Task item: Once the pictures are set aside, reproduce the remaining data exactly.

++++

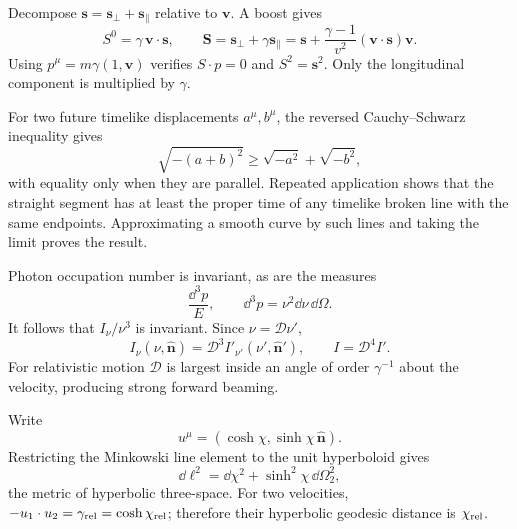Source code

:\begin{solution}
Decompose \(\bm s=\bm s_\perp+\bm s_\parallel\) relative to \(\bm v\).
A boost gives
\[
S^0=\gamma\,\bm v\cdot\bm s,\qquad
\bm S=\bm s_\perp+\gamma\bm s_\parallel
=\bm s+\frac{\gamma-1}{v^2}(\bm v\cdot\bm s)\bm v.
\]
Using \(p^\mu=m\gamma(1,\bm v)\) verifies \(S\cdot p=0\) and
\(S^2=\bm s^2\).  Only the longitudinal component is multiplied by
\(\gamma\).
\end{solution}

\begin{solution}
For two future timelike displacements \(a^\mu,b^\mu\), the reversed
Cauchy--Schwarz inequality gives
\[
\sqrt{-(a+b)^2}\geq\sqrt{-a^2}+\sqrt{-b^2},
\]
with equality only when they are parallel.  Repeated application shows that
the straight segment has at least the proper time of any timelike broken
line with the same endpoints.  Approximating a smooth curve by such lines and
taking the limit proves the result.
\end{solution}

\begin{solution}
Photon occupation number is invariant, as are the measures
\[
\frac{\dd^3p}{E},
\qquad
\dd^3p=\nu^2\dd\nu\,\dd\Omega.
\]
It follows that
\(I_\nu/\nu^3\) is invariant.  Since \(\nu=\mathcal D\nu'\),
\[
I_\nu(\nu,\hat{\bm n})=\mathcal D^3 I'_{\nu'}(\nu',\hat{\bm n}'),
\qquad I=\mathcal D^4 I'.
\]
For relativistic motion \(\mathcal D\) is largest inside an angle of order
\(\gamma^{-1}\) about the velocity, producing strong forward beaming.
\end{solution}

\begin{solution}
Write
\[
u^\mu=(\cosh\chi,\sinh\chi\,\hat{\bm n}).
\]
Restricting the Minkowski line element to the unit hyperboloid gives
\[
\dd\ell^2=\dd\chi^2+\sinh^2\chi\,\dd\Omega_2^2,
\]
the metric of hyperbolic three-space.  For two velocities,
\(-u_1\cdot u_2=\gamma_{\rm rel}=\cosh\chi_{\rm rel}\); therefore their
hyperbolic geodesic distance is \(\chi_{\rm rel}\).
\end{solution}
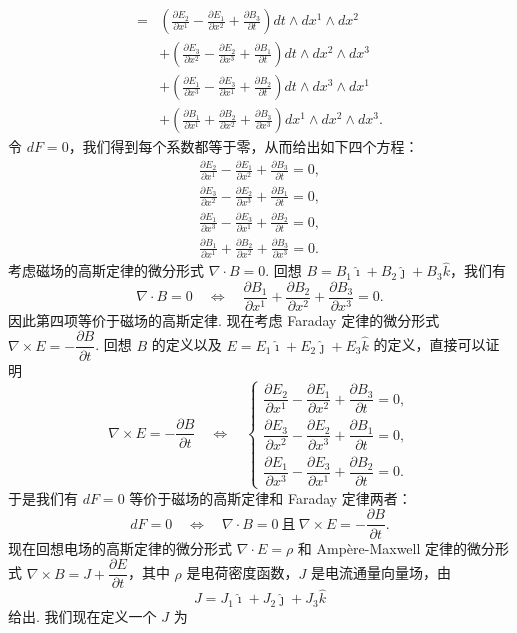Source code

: \[\begin{aligned}
={}&\left(\frac{\partial E_2}{\partial x^1}-\frac{\partial E_1}{\partial x^2}+\frac{\partial B_3}{\partial t}\right)dt\wedge dx^1\wedge dx^2\\
&+\left(\frac{\partial E_3}{\partial x^2}-\frac{\partial E_2}{\partial x^3}+\frac{\partial B_1}{\partial t}\right)dt\wedge dx^2\wedge dx^3\\
&+\left(\frac{\partial E_1}{\partial x^3}-\frac{\partial E_3}{\partial x^1}+\frac{\partial B_2}{\partial t}\right)dt\wedge dx^3\wedge dx^1\\
&+\left(\frac{\partial B_1}{\partial x^1}+\frac{\partial B_2}{\partial x^2}+\frac{\partial B_3}{\partial x^3}\right)dx^1\wedge dx^2\wedge dx^3 .
\end{aligned}
\]
令 $dF=0$，我们得到每个系数都等于零，从而给出如下四个方程：
\begin{align*}
\frac{\partial E_2}{\partial x^1}-\frac{\partial E_1}{\partial x^2}+\frac{\partial B_3}{\partial t}=0, \\
\frac{\partial E_3}{\partial x^2}-\frac{\partial E_2}{\partial x^3}+\frac{\partial B_1}{\partial t}=0, \\
\frac{\partial E_1}{\partial x^3}-\frac{\partial E_3}{\partial x^1}+\frac{\partial B_2}{\partial t}=0, \\
\frac{\partial B_1}{\partial x^1}+\frac{\partial B_2}{\partial x^2}+\frac{\partial B_3}{\partial x^3}=0 .
\end{align*}
考虑磁场的高斯定律的微分形式 $\nabla\cdot B=0$. 回想 $B=B_1\hat{\imath}+B_2\hat{\jmath}+B_3\hat{k}$，我们有
\[
\nabla\cdot B=0\quad\Longleftrightarrow\quad\frac{\partial B_1}{\partial x^1}+\frac{\partial B_2}{\partial x^2}+\frac{\partial B_3}{\partial x^3}=0 .
\]
因此第四项等价于磁场的高斯定律. 现在考虑 Faraday 定律的微分形式 $\nabla\times E=-\dfrac{\partial B}{\partial t}$. 回想 $B$ 的定义以及 $E=E_1\hat{\imath}+E_2\hat{\jmath}+E_3\hat{k}$ 的定义，直接可以证明
\[
\nabla\times E=-\frac{\partial B}{\partial t}\quad\Longleftrightarrow\quad
\begin{cases}
\dfrac{\partial E_2}{\partial x^1}-\dfrac{\partial E_1}{\partial x^2}+\dfrac{\partial B_3}{\partial t}=0,\\[4pt]
\dfrac{\partial E_3}{\partial x^2}-\dfrac{\partial E_2}{\partial x^3}+\dfrac{\partial B_1}{\partial t}=0,\\[4pt]
\dfrac{\partial E_1}{\partial x^3}-\dfrac{\partial E_3}{\partial x^1}+\dfrac{\partial B_2}{\partial t}=0 .
\end{cases}
\]
于是我们有 $dF=0$ 等价于磁场的高斯定律和 Faraday 定律两者：
\[
dF=0\quad\Longleftrightarrow\quad\nabla\cdot B=0\ \text{且}\ \nabla\times E=-\frac{\partial B}{\partial t}.
\]
现在回想电场的高斯定律的微分形式 $\nabla\cdot E=\rho$ 和 Ampère-Maxwell 定律的微分形式 $\nabla\times B=J+\dfrac{\partial E}{\partial t}$，其中 $\rho$ 是电荷密度函数，$J$ 是电流通量向量场，由
\[
J=J_1\hat{\imath}+J_2\hat{\jmath}+J_3\hat{k}
\]
给出. 我们现在定义一个 $J$ 为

++++

Answer below:
Source code

:\begin{solution}
Decompose \(\bm s=\bm s_\perp+\bm s_\parallel\) relative to \(\bm v\).
A boost gives
\[
S^0=\gamma\,\bm v\cdot\bm s,\qquad
\bm S=\bm s_\perp+\gamma\bm s_\parallel
=\bm s+\frac{\gamma-1}{v^2}(\bm v\cdot\bm s)\bm v.
\]
Using \(p^\mu=m\gamma(1,\bm v)\) verifies \(S\cdot p=0\) and
\(S^2=\bm s^2\).  Only the longitudinal component is multiplied by
\(\gamma\).
\end{solution}

\begin{solution}
For two future timelike displacements \(a^\mu,b^\mu\), the reversed
Cauchy--Schwarz inequality gives
\[
\sqrt{-(a+b)^2}\geq\sqrt{-a^2}+\sqrt{-b^2},
\]
with equality only when they are parallel.  Repeated application shows that
the straight segment has at least the proper time of any timelike broken
line with the same endpoints.  Approximating a smooth curve by such lines and
taking the limit proves the result.
\end{solution}

\begin{solution}
Photon occupation number is invariant, as are the measures
\[
\frac{\dd^3p}{E},
\qquad
\dd^3p=\nu^2\dd\nu\,\dd\Omega.
\]
It follows that
\(I_\nu/\nu^3\) is invariant.  Since \(\nu=\mathcal D\nu'\),
\[
I_\nu(\nu,\hat{\bm n})=\mathcal D^3 I'_{\nu'}(\nu',\hat{\bm n}'),
\qquad I=\mathcal D^4 I'.
\]
For relativistic motion \(\mathcal D\) is largest inside an angle of order
\(\gamma^{-1}\) about the velocity, producing strong forward beaming.
\end{solution}

\begin{solution}
Write
\[
u^\mu=(\cosh\chi,\sinh\chi\,\hat{\bm n}).
\]
Restricting the Minkowski line element to the unit hyperboloid gives
\[
\dd\ell^2=\dd\chi^2+\sinh^2\chi\,\dd\Omega_2^2,
\]
the metric of hyperbolic three-space.  For two velocities,
\(-u_1\cdot u_2=\gamma_{\rm rel}=\cosh\chi_{\rm rel}\); therefore their
hyperbolic geodesic distance is \(\chi_{\rm rel}\).
\end{solution}
Source code

: \[\begin{aligned}
={}&\left(\frac{\partial E_2}{\partial x^1}-\frac{\partial E_1}{\partial x^2}+\frac{\partial B_3}{\partial t}\right)dt\wedge dx^1\wedge dx^2\\
&+\left(\frac{\partial E_3}{\partial x^2}-\frac{\partial E_2}{\partial x^3}+\frac{\partial B_1}{\partial t}\right)dt\wedge dx^2\wedge dx^3\\
&+\left(\frac{\partial E_1}{\partial x^3}-\frac{\partial E_3}{\partial x^1}+\frac{\partial B_2}{\partial t}\right)dt\wedge dx^3\wedge dx^1\\
&+\left(\frac{\partial B_1}{\partial x^1}+\frac{\partial B_2}{\partial x^2}+\frac{\partial B_3}{\partial x^3}\right)dx^1\wedge dx^2\wedge dx^3 .
\end{aligned}
\]
令 $dF=0$，我们得到每个系数都等于零，从而给出如下四个方程：
\begin{align*}
\frac{\partial E_2}{\partial x^1}-\frac{\partial E_1}{\partial x^2}+\frac{\partial B_3}{\partial t}=0, \\
\frac{\partial E_3}{\partial x^2}-\frac{\partial E_2}{\partial x^3}+\frac{\partial B_1}{\partial t}=0, \\
\frac{\partial E_1}{\partial x^3}-\frac{\partial E_3}{\partial x^1}+\frac{\partial B_2}{\partial t}=0, \\
\frac{\partial B_1}{\partial x^1}+\frac{\partial B_2}{\partial x^2}+\frac{\partial B_3}{\partial x^3}=0 .
\end{align*}
考虑磁场的高斯定律的微分形式 $\nabla\cdot B=0$. 回想 $B=B_1\hat{\imath}+B_2\hat{\jmath}+B_3\hat{k}$，我们有
\[
\nabla\cdot B=0\quad\Longleftrightarrow\quad\frac{\partial B_1}{\partial x^1}+\frac{\partial B_2}{\partial x^2}+\frac{\partial B_3}{\partial x^3}=0 .
\]
因此第四项等价于磁场的高斯定律. 现在考虑 Faraday 定律的微分形式 $\nabla\times E=-\dfrac{\partial B}{\partial t}$. 回想 $B$ 的定义以及 $E=E_1\hat{\imath}+E_2\hat{\jmath}+E_3\hat{k}$ 的定义，直接可以证明
\[
\nabla\times E=-\frac{\partial B}{\partial t}\quad\Longleftrightarrow\quad
\begin{cases}
\dfrac{\partial E_2}{\partial x^1}-\dfrac{\partial E_1}{\partial x^2}+\dfrac{\partial B_3}{\partial t}=0,\\[4pt]
\dfrac{\partial E_3}{\partial x^2}-\dfrac{\partial E_2}{\partial x^3}+\dfrac{\partial B_1}{\partial t}=0,\\[4pt]
\dfrac{\partial E_1}{\partial x^3}-\dfrac{\partial E_3}{\partial x^1}+\dfrac{\partial B_2}{\partial t}=0 .
\end{cases}
\]
于是我们有 $dF=0$ 等价于磁场的高斯定律和 Faraday 定律两者：
\[
dF=0\quad\Longleftrightarrow\quad\nabla\cdot B=0\ \text{且}\ \nabla\times E=-\frac{\partial B}{\partial t}.
\]
现在回想电场的高斯定律的微分形式 $\nabla\cdot E=\rho$ 和 Ampère-Maxwell 定律的微分形式 $\nabla\times B=J+\dfrac{\partial E}{\partial t}$，其中 $\rho$ 是电荷密度函数，$J$ 是电流通量向量场，由
\[
J=J_1\hat{\imath}+J_2\hat{\jmath}+J_3\hat{k}
\]
给出. 我们现在定义一个 $J$ 为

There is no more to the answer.